I still think that the level of Tailscale’s logging is excessive to the point of it having an ulterior motive, but the article does make an attempt at allaying privacy concerns. Interesting read, thanks for sharing.
There’s some other options but a password isn’t one of them, all external accounts.
I feel like most people do not actually benefit from the easy mesh networking Tailscale provides, and could just use a simple central WireGuard server, either on a VPS or at home. I’ve mainly switched back to this setup (well, sort of) and it’s been no problem.
If you actually do need an easy mesh VPN, Netbird might be solid as a self-hosted alternative. I never got a chance to really use it but I know other people who do.
Tailscale is probably “best” if your needs are too complex for WireGuard, and you’re not savvy enough to install Netbird, but between both things that seems like a pretty small percentage of people…
Speaking of not being an anonymity service, I stumbled across this ticket on Tailscale’s GitHub.
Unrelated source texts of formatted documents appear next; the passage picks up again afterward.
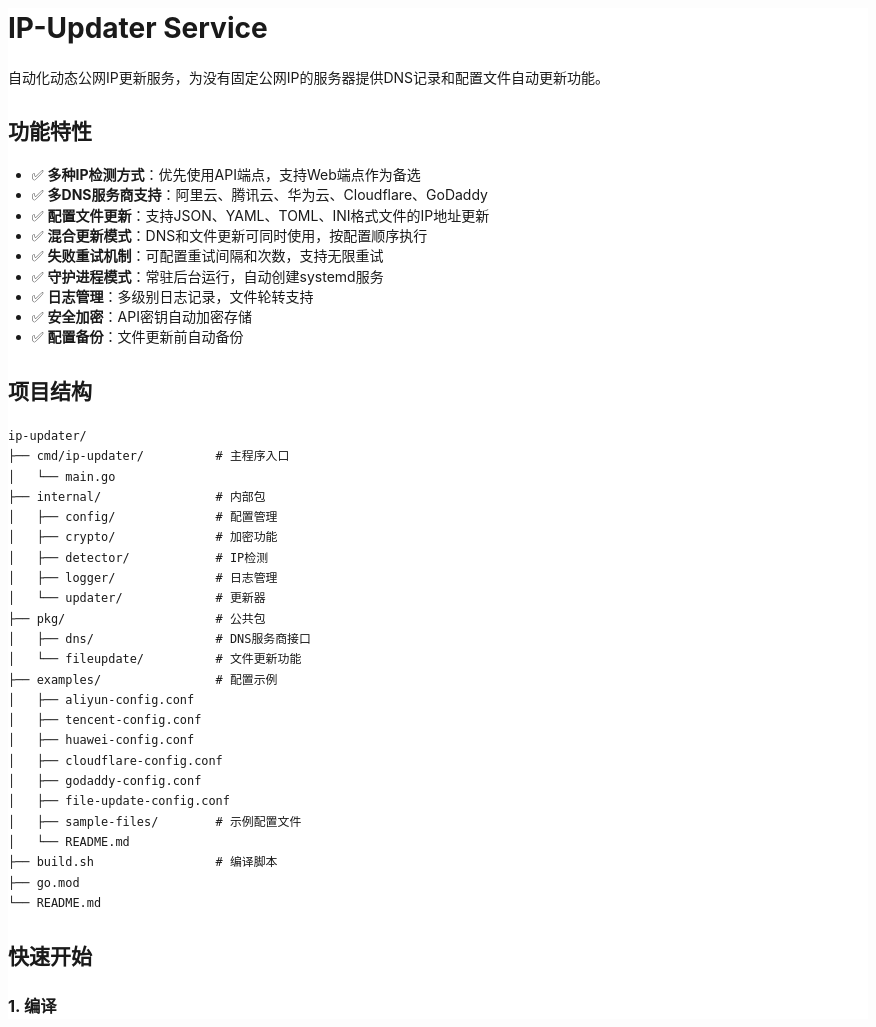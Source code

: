# IP-Updater Service

自动化动态公网IP更新服务，为没有固定公网IP的服务器提供DNS记录和配置文件自动更新功能。

## 功能特性

- ✅ **多种IP检测方式**：优先使用API端点，支持Web端点作为备选
- ✅ **多DNS服务商支持**：阿里云、腾讯云、华为云、Cloudflare、GoDaddy
- ✅ **配置文件更新**：支持JSON、YAML、TOML、INI格式文件的IP地址更新
- ✅ **混合更新模式**：DNS和文件更新可同时使用，按配置顺序执行
- ✅ **失败重试机制**：可配置重试间隔和次数，支持无限重试
- ✅ **守护进程模式**：常驻后台运行，自动创建systemd服务
- ✅ **日志管理**：多级别日志记录，文件轮转支持
- ✅ **安全加密**：API密钥自动加密存储
- ✅ **配置备份**：文件更新前自动备份

## 项目结构

```
ip-updater/
├── cmd/ip-updater/          # 主程序入口
│   └── main.go
├── internal/                # 内部包
│   ├── config/              # 配置管理
│   ├── crypto/              # 加密功能
│   ├── detector/            # IP检测
│   ├── logger/              # 日志管理
│   └── updater/             # 更新器
├── pkg/                     # 公共包
│   ├── dns/                 # DNS服务商接口
│   └── fileupdate/          # 文件更新功能
├── examples/                # 配置示例
│   ├── aliyun-config.conf
│   ├── tencent-config.conf
│   ├── huawei-config.conf
│   ├── cloudflare-config.conf
│   ├── godaddy-config.conf
│   ├── file-update-config.conf
│   ├── sample-files/        # 示例配置文件
│   └── README.md
├── build.sh                 # 编译脚本
├── go.mod
└── README.md
```

## 快速开始

### 1. 编译
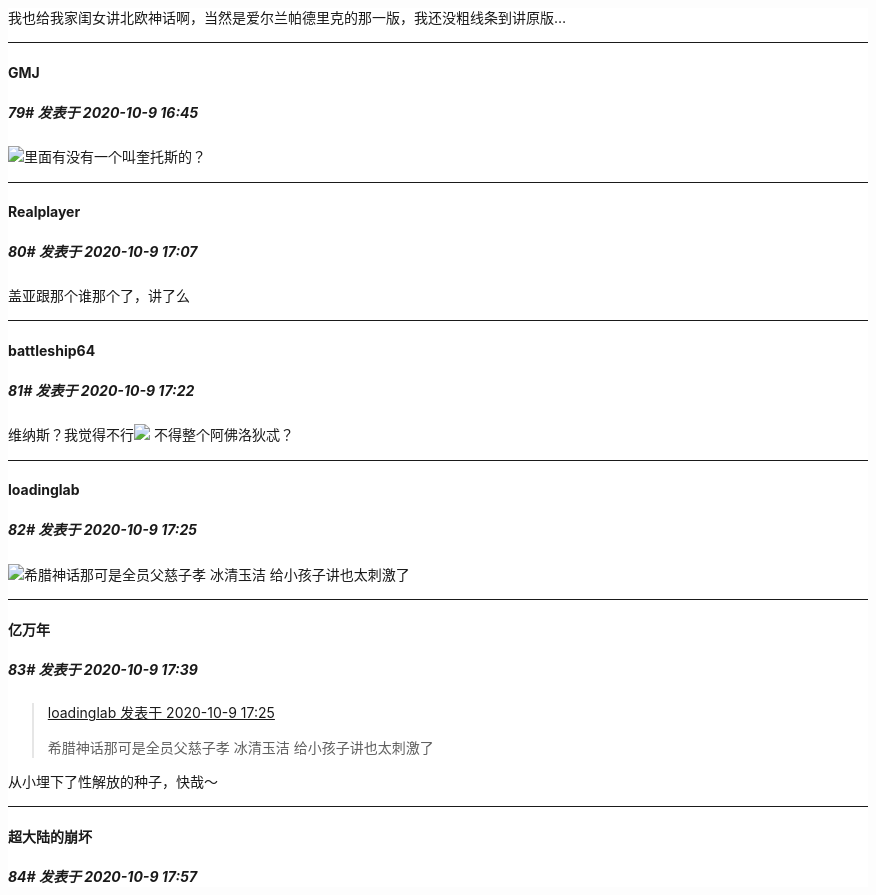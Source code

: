 
我也给我家闺女讲北欧神话啊，当然是爱尔兰帕德里克的那一版，我还没粗线条到讲原版…


-----

####  GMJ  
##### 79#       发表于 2020-10-9 16:45


<img src="https://static.saraba1st.com/image/smiley/face2017/037.png" referrerpolicy="no-referrer">里面有没有一个叫奎托斯的？


-----

####  Realplayer  
##### 80#       发表于 2020-10-9 17:07


盖亚跟那个谁那个了，讲了么


-----

####  battleship64  
##### 81#       发表于 2020-10-9 17:22


维纳斯？我觉得不行<img src="https://static.saraba1st.com/image/smiley/face2017/066.png" referrerpolicy="no-referrer">
不得整个阿佛洛狄忒？


-----

####  loadinglab  
##### 82#       发表于 2020-10-9 17:25


<img src="https://static.saraba1st.com/image/smiley/face2017/067.png" referrerpolicy="no-referrer">希腊神话那可是全员父慈子孝 冰清玉洁 给小孩子讲也太刺激了


-----

####  亿万年  
##### 83#       发表于 2020-10-9 17:39


<blockquote><a href="httphttps://bbs.saraba1st.com/2b/forum.php?mod=redirect&amp;goto=findpost&amp;pid=48999777&amp;ptid=1964033" target="_blank">loadinglab 发表于 2020-10-9 17:25</a>

希腊神话那可是全员父慈子孝 冰清玉洁 给小孩子讲也太刺激了</blockquote>
从小埋下了性解放的种子，快哉～


-----

####  超大陆的崩坏  
##### 84#       发表于 2020-10-9 17:57
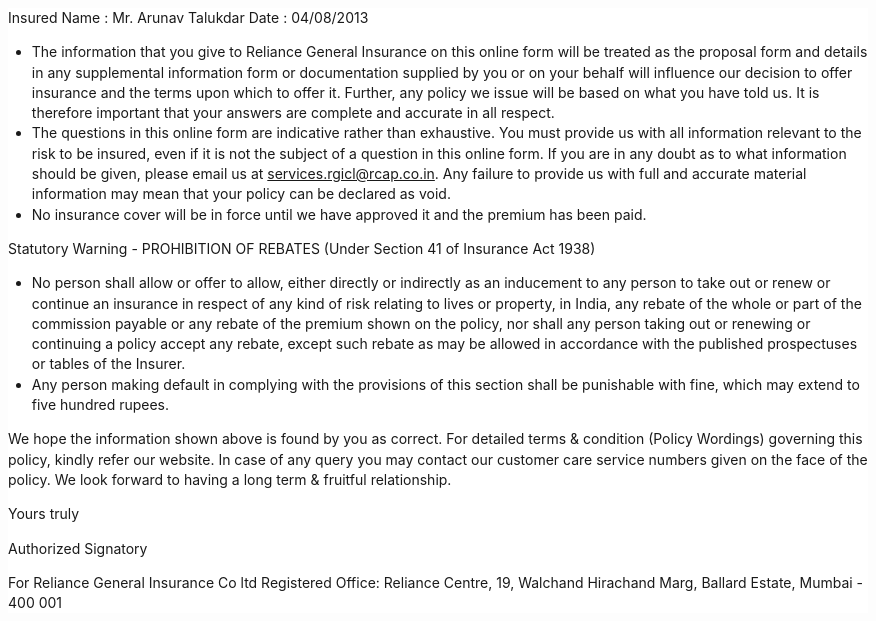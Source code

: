 Insured Name : Mr. Arunav Talukdar Date : 04/08/2013

- The information that you give to Reliance General Insurance on this online form will be treated as the proposal form and details in any supplemental information form or documentation supplied by you or on your behalf will influence our decision to offer insurance and the terms upon which to offer it. Further, any policy we issue will be based on what you have told us. It is therefore important that your answers are complete and accurate in all respect.
- The questions in this online form are indicative rather than exhaustive. You must provide us with all information relevant to the risk to be insured, even if it is not the subject of a question in this online form. If you are in any doubt as to what information should be given, please email us at services.rgicl@rcap.co.in. Any failure to provide us with full and accurate material information may mean that your policy can be declared as void.
- No insurance cover will be in force until we have approved it and the premium has been paid.

Statutory Warning - PROHIBITION OF REBATES (Under Section 41 of Insurance Act 1938)

- No person shall allow or offer to allow, either directly or indirectly as an inducement to any person to take out or renew or continue an insurance in respect of any kind of risk relating to lives or property, in India, any rebate of the whole or part of the commission payable or any rebate of the premium shown on the policy, nor shall any person taking out or renewing or continuing a policy accept any rebate, except such rebate as may be allowed in accordance with the published prospectuses or tables of the Insurer.
- Any person making default in complying with the provisions of this section shall be punishable with fine, which may extend to five hundred rupees.

We hope the information shown above is found by you as correct. For detailed terms & condition (Policy Wordings) governing this policy, kindly refer our website. In case of any query you may contact our customer care service numbers given on the face of the policy. We look forward to having a long term & fruitful relationship.

Yours truly

Authorized Signatory

For Reliance General Insurance Co ltd Registered Office: Reliance Centre, 19, Walchand Hirachand Marg, Ballard Estate, Mumbai - 400 001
It’s been open for 3 months with no response:
When “Use Tailscale DNS settings” is checked in macOS, Tailscale additionally records all your system’s DNS queries. This means that when this box is checked, on machines where it is installed, Tailscale will collect metadata about your laptop’s routine web browsing, such as when you visit Google.com, and when your server retrieves updates from Ubuntu, your AWS account ID, your EKS endpoints, and other private hash information that appears in domain names. This is your “Internet browsing metadata”.